What the exercise asks
Output only the stretch of the listing that starts at the line containing "For this project, we" and ends at the line containing "## IoT Core", reproduced exactly with both ends.
(Data under study begins)
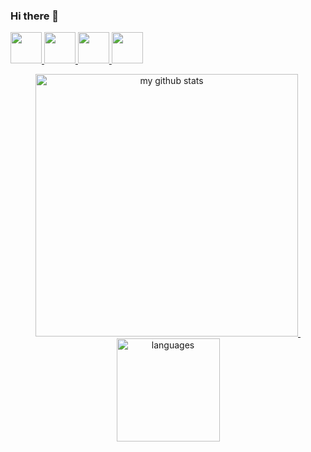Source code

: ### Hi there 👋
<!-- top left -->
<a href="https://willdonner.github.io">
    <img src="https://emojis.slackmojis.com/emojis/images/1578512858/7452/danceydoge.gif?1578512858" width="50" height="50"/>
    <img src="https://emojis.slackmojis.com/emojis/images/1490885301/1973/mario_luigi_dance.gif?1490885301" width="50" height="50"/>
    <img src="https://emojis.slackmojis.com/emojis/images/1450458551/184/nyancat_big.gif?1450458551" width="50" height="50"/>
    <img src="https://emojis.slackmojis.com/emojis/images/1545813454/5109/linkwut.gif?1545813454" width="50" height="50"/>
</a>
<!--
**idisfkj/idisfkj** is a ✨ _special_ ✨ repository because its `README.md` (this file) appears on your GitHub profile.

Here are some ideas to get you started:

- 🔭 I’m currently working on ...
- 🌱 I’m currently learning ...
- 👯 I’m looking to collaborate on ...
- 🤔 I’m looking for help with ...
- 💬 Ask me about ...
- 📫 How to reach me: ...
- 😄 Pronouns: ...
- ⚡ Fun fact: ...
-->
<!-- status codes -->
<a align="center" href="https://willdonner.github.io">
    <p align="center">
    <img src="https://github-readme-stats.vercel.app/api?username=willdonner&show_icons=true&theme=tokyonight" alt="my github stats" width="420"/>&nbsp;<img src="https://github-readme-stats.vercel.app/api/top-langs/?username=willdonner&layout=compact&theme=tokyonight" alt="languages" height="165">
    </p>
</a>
(Data under study ends)
(Data under study begins)
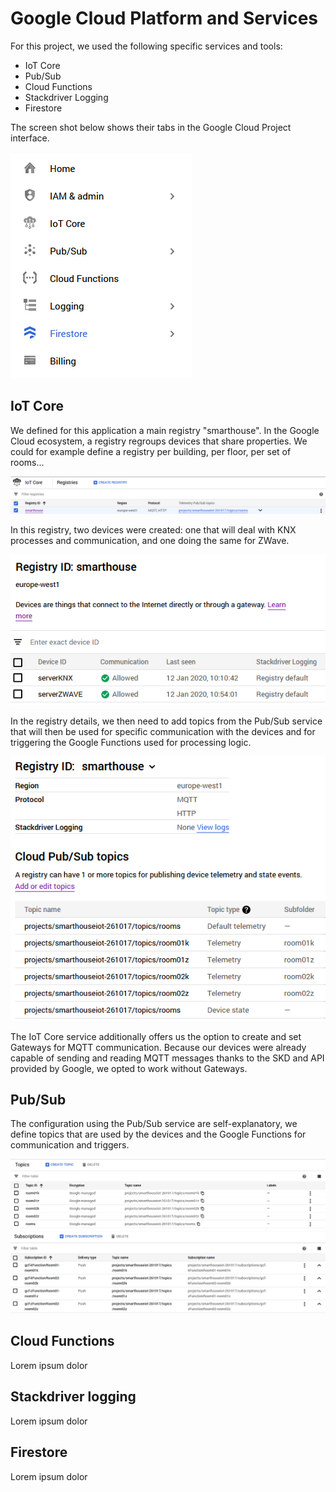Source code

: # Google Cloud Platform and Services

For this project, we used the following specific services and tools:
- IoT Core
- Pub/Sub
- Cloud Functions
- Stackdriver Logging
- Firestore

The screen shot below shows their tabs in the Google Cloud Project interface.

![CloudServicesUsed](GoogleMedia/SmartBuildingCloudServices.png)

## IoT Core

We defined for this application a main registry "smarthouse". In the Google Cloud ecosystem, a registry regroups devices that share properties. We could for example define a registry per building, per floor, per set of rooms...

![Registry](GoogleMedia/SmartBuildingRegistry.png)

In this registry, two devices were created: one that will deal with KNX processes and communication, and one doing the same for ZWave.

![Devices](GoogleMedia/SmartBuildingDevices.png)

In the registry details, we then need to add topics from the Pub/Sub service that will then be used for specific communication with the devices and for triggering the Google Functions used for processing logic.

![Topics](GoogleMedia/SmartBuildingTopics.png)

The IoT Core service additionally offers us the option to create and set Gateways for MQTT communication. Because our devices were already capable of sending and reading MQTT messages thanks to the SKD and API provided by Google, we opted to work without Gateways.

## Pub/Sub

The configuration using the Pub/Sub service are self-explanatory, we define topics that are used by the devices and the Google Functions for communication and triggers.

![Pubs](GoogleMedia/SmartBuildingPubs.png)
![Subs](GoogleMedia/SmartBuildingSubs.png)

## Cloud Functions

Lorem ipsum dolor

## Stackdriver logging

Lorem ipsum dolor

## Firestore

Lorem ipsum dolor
(Data under study ends)
Written reply
For this project, we used the following specific services and tools:
- IoT Core
- Pub/Sub
- Cloud Functions
- Stackdriver Logging
- Firestore

The screen shot below shows their tabs in the Google Cloud Project interface.

![CloudServicesUsed](GoogleMedia/SmartBuildingCloudServices.png)

## IoT Core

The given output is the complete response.